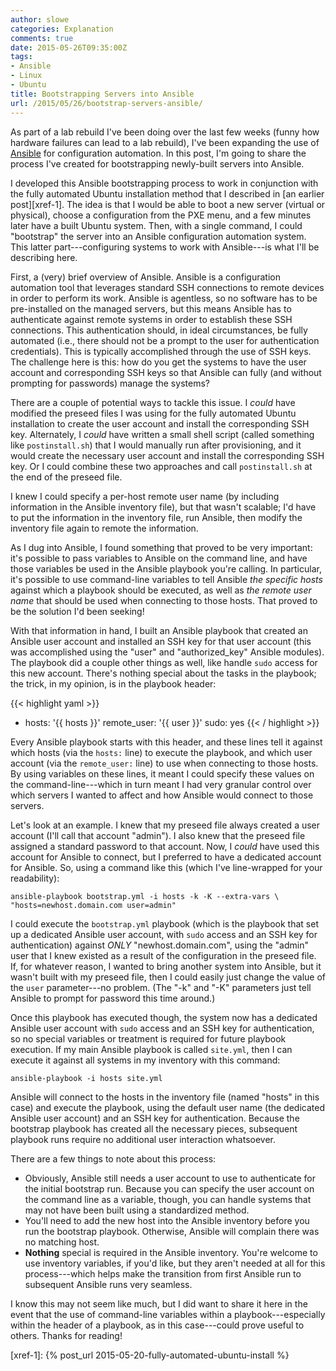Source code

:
```yaml
---
author: slowe
categories: Explanation
comments: true
date: 2015-05-26T09:35:00Z
tags:
- Ansible
- Linux
- Ubuntu
title: Bootstrapping Servers into Ansible
url: /2015/05/26/bootstrap-servers-ansible/
---
```


As part of a lab rebuild I've been doing over the last few weeks (funny how hardware failures can lead to a lab rebuild), I've been expanding the use of [Ansible][link-1] for configuration automation. In this post, I'm going to share the process I've created for bootstrapping newly-built servers into Ansible.

I developed this Ansible bootstrapping process to work in conjunction with the fully automated Ubuntu installation method that I described in [an earlier post][xref-1]. The idea is that I would be able to boot a new server (virtual or physical), choose a configuration from the PXE menu, and a few minutes later have a built Ubuntu system. Then, with a single command, I could "bootstrap" the server into an Ansible configuration automation system. This latter part---configuring systems to work with Ansible---is what I'll be describing here.

First, a (very) brief overview of Ansible. Ansible is a configuration automation tool that leverages standard SSH connections to remote devices in order to perform its work. Ansible is agentless, so no software has to be pre-installed on the managed servers, but this means Ansible has to authenticate against remote systems in order to establish these SSH connections. This authentication should, in ideal circumstances, be fully automated (i.e., there should not be a prompt to the user for authentication credentials). This is typically accomplished through the use of SSH keys. The challenge here is this: how do you get the systems to have the user account and corresponding SSH keys so that Ansible can fully (and without prompting for passwords) manage the systems?

There are a couple of potential ways to tackle this issue. I _could_ have modified the preseed files I was using for the fully automated Ubuntu installation to create the user account and install the corresponding SSH key. Alternately, I _could_ have written a small shell script (called something like `postinstall.sh`) that I would manually run after provisioning, and it would create the necessary user account and install the corresponding SSH key. Or I could combine these two approaches and call `postinstall.sh` at the end of the preseed file.

I knew I could specify a per-host remote user name (by including information in the Ansible inventory file), but that wasn't scalable; I'd have to put the information in the inventory file, run Ansible, then modify the inventory file again to remote the information.

As I dug into Ansible, I found something that proved to be very important: it's possible to pass variables to Ansible on the command line, and have those variables be used in the Ansible playbook you're calling. In particular, it's possible to use command-line variables to tell Ansible _the specific hosts_ against which a playbook should be executed, as well as _the remote user name_ that should be used when connecting to those hosts. That proved to be the solution I'd been seeking!

With that information in hand, I built an Ansible playbook that created an Ansible user account and installed an SSH key for that user account (this was accomplished using the "user" and "authorized_key" Ansible modules). The playbook did a couple other things as well, like handle `sudo` access for this new account. There's nothing special about the tasks in the playbook; the trick, in my opinion, is in the playbook header:

{{< highlight yaml >}}
- hosts: '{{ hosts }}'
  remote_user: '{{ user }}'
  sudo: yes
{{< / highlight >}}

Every Ansible playbook starts with this header, and these lines tell it against which hosts (via the `hosts:` line) to execute the playbook, and which user account (via the `remote_user:` line) to use when connecting to those hosts. By using variables on these lines, it meant I could specify these values on the command-line---which in turn meant I had very granular control over which servers I wanted to affect and how Ansible would connect to those servers.

Let's look at an example. I knew that my preseed file always created a user account (I'll call that account "admin"). I also knew that the preseed file assigned a standard password to that account. Now, I _could_ have used this account for Ansible to connect, but I preferred to have a dedicated account for Ansible. So, using a command like this (which I've line-wrapped for your readability):

    ansible-playbook bootstrap.yml -i hosts -k -K --extra-vars \
    "hosts=newhost.domain.com user=admin"

I could execute the `bootstrap.yml` playbook (which is the playbook that set up a dedicated Ansible user account, with `sudo` access and an SSH key for authentication) against _ONLY_ "newhost.domain.com", using the "admin" user that I knew existed as a result of the configuration in the preseed file. If, for whatever reason, I wanted to bring another system into Ansible, but it wasn't built with my preseed file, then I could easily just change the value of the `user` parameter---no problem. (The "-k" and "-K" parameters just tell Ansible to prompt for password this time around.)

Once this playbook has executed though, the system now has a dedicated Ansible user account with `sudo` access and an SSH key for authentication, so no special variables or treatment is required for future playbook execution. If my main Ansible playbook is called `site.yml`, then I can execute it against all systems in my inventory with this command:

    ansible-playbook -i hosts site.yml

Ansible will connect to the hosts in the inventory file (named "hosts" in this case) and execute the playbook, using the default user name (the dedicated Ansible user account) and an SSH key for authentication. Because the bootstrap playbook has created all the necessary pieces, subsequent playbook runs require no additional user interaction whatsoever.

There are a few things to note about this process:

* Obviously, Ansible still needs a user account to use to authenticate for the initial bootstrap run. Because you can specify the user account on the command line as a variable, though, you can handle systems that may not have been built using a standardized method.
* You'll need to add the new host into the Ansible inventory before you run the bootstrap playbook. Otherwise, Ansible will complain there was no matching host.
* **Nothing** special is required in the Ansible inventory. You're welcome to use inventory variables, if you'd like, but they aren't needed at all for this process---which helps make the transition from first Ansible run to subsequent Ansible runs very seamless.

I know this may not seem like much, but I did want to share it here in the event that the use of command-line variables within a playbook---especially within the header of a playbook, as in this case---could prove useful to others. Thanks for reading!



[link-1]: http://www.ansible.com/home
[xref-1]: {% post_url 2015-05-20-fully-automated-ubuntu-install %}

_ _ _ _

[Required action]:
Select all lines in the listing that include the word "should".

[Result of this task]:
First, a (very) brief overview of Ansible. Ansible is a configuration automation tool that leverages standard SSH connections to remote devices in order to perform its work. Ansible is agentless, so no software has to be pre-installed on the managed servers, but this means Ansible has to authenticate against remote systems in order to establish these SSH connections. This authentication should, in ideal circumstances, be fully automated (i.e., there should not be a prompt to the user for authentication credentials). This is typically accomplished through the use of SSH keys. The challenge here is this: how do you get the systems to have the user account and corresponding SSH keys so that Ansible can fully (and without prompting for passwords) manage the systems?
As I dug into Ansible, I found something that proved to be very important: it's possible to pass variables to Ansible on the command line, and have those variables be used in the Ansible playbook you're calling. In particular, it's possible to use command-line variables to tell Ansible _the specific hosts_ against which a playbook should be executed, as well as _the remote user name_ that should be used when connecting to those hosts. That proved to be the solution I'd been seeking!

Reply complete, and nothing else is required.